Applicability of year end rate for conversion of business income earned in foreign currency

This article summarizes ruling of the Delhi Income Tax Appellate Tribunal (ITAT) in the case of DCIT v Dolphin Drilling Pte. Ltd. (Taxpayer) [2009-TIOL-754- 1TAT-DEL]. The ITAT held that the conversion of business income earned in foreign currency into INR, in accordance with Rule 115 (Rule) of the Indian Tax Law (ITL), is to be made by adopting the conversion rate prevailing at the end of the tax year. It also held that the Taxpayer, a company incorporated in Singapore and engaged in the business of hiring out drill-ship in India, is entitled to claim depreciation on the value of the drill-ship.
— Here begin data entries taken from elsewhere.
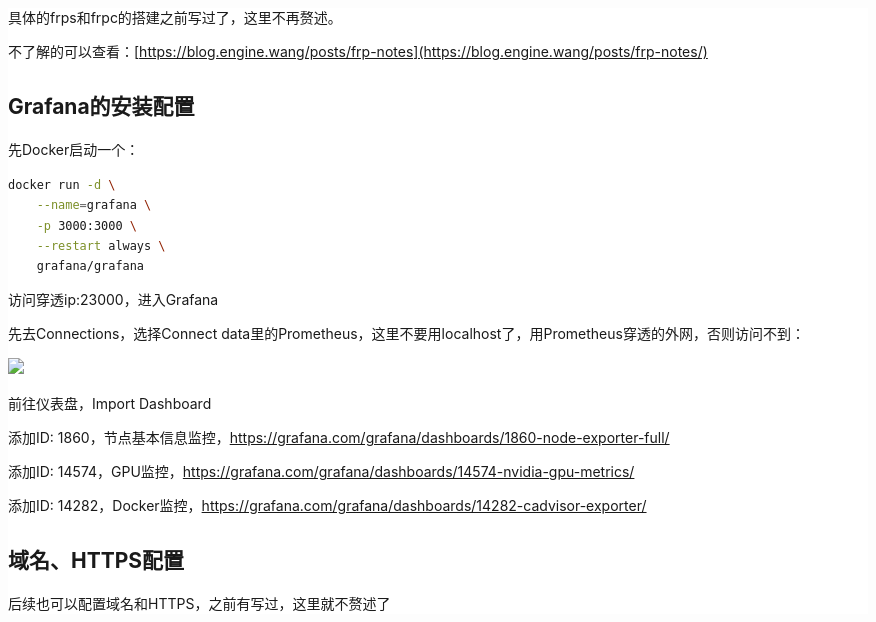 具体的frps和frpc的搭建之前写过了，这里不再赘述。

不了解的可以查看：[https://blog.engine.wang/posts/frp-notes](https://blog.engine.wang/posts/frp-notes/)

## Grafana的安装配置

先Docker启动一个：

```bash
docker run -d \
    --name=grafana \
    -p 3000:3000 \
    --restart always \
    grafana/grafana
```

访问穿透ip:23000，进入Grafana

先去Connections，选择Connect data里的Prometheus，这里不要用localhost了，用Prometheus穿透的外网，否则访问不到：

![](https://wyc-1257430317.cos.ap-shanghai.myqcloud.com/202304302246465.png)

前往仪表盘，Import Dashboard

添加ID: 1860，节点基本信息监控，https://grafana.com/grafana/dashboards/1860-node-exporter-full/

添加ID: 14574，GPU监控，https://grafana.com/grafana/dashboards/14574-nvidia-gpu-metrics/

添加ID: 14282，Docker监控，https://grafana.com/grafana/dashboards/14282-cadvisor-exporter/

## 域名、HTTPS配置

后续也可以配置域名和HTTPS，之前有写过，这里就不赘述了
Background and facts of the case

  • As per the Rule, taxpayers earning income in foreign currency are required to convert such income into INR using the telegraphic transfer (TT) buying rate as on the specified date. The specified date is different for different sources of income. In respect of income chargeable under the head 'house property', 'business and profession' and 'income from other sources', the specified date is the last day of the relevant tax year.
  • The Taxpayer, a company incorporated in Singapore, hired out its drill-ship to its sister concern in connection with the execution of the latter's contract with an Indian entity. The income from hiring out was earned in USD by the Taxpayer.
  • The Taxpayer declared the hiring income as business income. In its computation, the Taxpayer claimed deduction for depreciation on the cost of drill-ship which was incurred in USD. For earning the hiring income, the Taxpayer also incurred certain expenses in foreign currencies other than USD.
  • Relying on the Rule, the Taxpayer converted revenue and expenses by adopting the conversion rate prevailing at the end of the tax year.
  • In support of its claim for depreciation, the Taxpayer furnished the invoices, the auditor's certificate certifying the actual cost, the certificate of registration and the valuation report from renowned valuers.
  • The Tax Authority held that the method for conversion adopted by the Taxpayer was incorrect. The Tax Authority contended that the Taxpayer's business income should be computed by first converting the business transactions in other currencies into USD by applying the rate on the date of such transaction. Thereafter, the net result in terms of USD should be converted to INR by adopting the rate prevailing at the end of the tax year.
  • The Tax Authority also denied the claim of depreciation by contending that the Taxpayer had failed to substantiate the ownership of the drill-ship, as also the actual cost incurred for acquiring the drill-ship.
  • The Tax Authority rejected the Taxpayer's books of account for the above reasons and computed the income on a presumptive basis, with reference to its gross receipts.
  • The first appellate authority accepted the Taxpayer's contentions and approved the method adopted for conversion of income in terms of the Rule. It also held that the Taxpayer was entitled to depreciation on the drill-ship as it had adequately substantiated the proof of ownership and the actual cost.
  • Aggrieved by the decision of the first appellate authority, the Tax Authority further appealed to the ITAT.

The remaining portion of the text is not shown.